Weeks went by without a response from Shore. Increasingly frustrated, Evelyn Waugh returned to the West Country and started looking at other properties, such as Warminster Manor (“beastly surroundings”). He returned to London with his heart still firmly set on Nunney.
On Sunday 15 November 1936 Evelyn Waugh wrote again to Major Shore, this time offering to buy the Nunney property but withdrawing his offer to take on the long-term lease.
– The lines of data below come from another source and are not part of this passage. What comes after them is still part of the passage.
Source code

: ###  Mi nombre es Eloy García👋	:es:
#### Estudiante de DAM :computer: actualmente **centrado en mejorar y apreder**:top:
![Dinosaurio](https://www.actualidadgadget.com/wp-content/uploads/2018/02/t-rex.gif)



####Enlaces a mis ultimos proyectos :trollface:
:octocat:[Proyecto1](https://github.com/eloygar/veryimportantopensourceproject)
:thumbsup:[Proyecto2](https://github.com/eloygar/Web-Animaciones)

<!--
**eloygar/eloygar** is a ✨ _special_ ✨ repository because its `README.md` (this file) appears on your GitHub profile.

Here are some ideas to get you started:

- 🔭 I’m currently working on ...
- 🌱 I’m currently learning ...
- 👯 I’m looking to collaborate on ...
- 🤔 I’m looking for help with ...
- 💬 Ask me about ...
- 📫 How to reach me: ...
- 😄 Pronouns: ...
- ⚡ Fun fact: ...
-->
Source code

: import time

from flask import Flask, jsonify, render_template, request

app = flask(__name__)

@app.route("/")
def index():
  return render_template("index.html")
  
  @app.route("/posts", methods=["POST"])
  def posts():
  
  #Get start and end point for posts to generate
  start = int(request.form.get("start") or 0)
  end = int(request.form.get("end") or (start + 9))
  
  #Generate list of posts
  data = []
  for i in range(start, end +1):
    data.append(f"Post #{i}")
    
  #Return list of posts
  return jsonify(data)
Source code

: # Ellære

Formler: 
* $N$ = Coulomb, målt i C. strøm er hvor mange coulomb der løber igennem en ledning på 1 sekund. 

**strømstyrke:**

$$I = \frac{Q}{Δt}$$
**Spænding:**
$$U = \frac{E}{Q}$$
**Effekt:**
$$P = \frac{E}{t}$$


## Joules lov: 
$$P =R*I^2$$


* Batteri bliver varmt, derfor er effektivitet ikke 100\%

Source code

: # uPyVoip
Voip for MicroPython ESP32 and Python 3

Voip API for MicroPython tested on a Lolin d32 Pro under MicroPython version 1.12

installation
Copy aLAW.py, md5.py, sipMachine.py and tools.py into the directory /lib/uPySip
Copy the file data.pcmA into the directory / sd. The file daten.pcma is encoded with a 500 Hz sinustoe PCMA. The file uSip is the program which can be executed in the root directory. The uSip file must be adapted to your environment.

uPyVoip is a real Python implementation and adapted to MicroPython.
Still without a reply, he continued to travel up and down between London and Somerset, looking at various “no-good” properties in Batcombe, Stroud and other places but feeling “cold, tired and very low spirited”.
On Monday 21 December Evelyn Waugh took his first look at Piers Court in Stinchcombe, Gloucestershire, describing it as “absolutely first-rate”. The Grade II-listed building is surrounded by 23 acres of land.
After Laura’s grandmother offered to buy the house as a wedding present, Evelyn Waugh’s offer of £3,350 for the Stinchcombe (“Stinkers”) property was accepted in January 1937. He lived in Piers Court from 1937 to 1956, during which time he produced works including Brideshead Revisited. Waugh died in Somerset in 1966.
Major Linton Shore never got back to him about the Nunney property.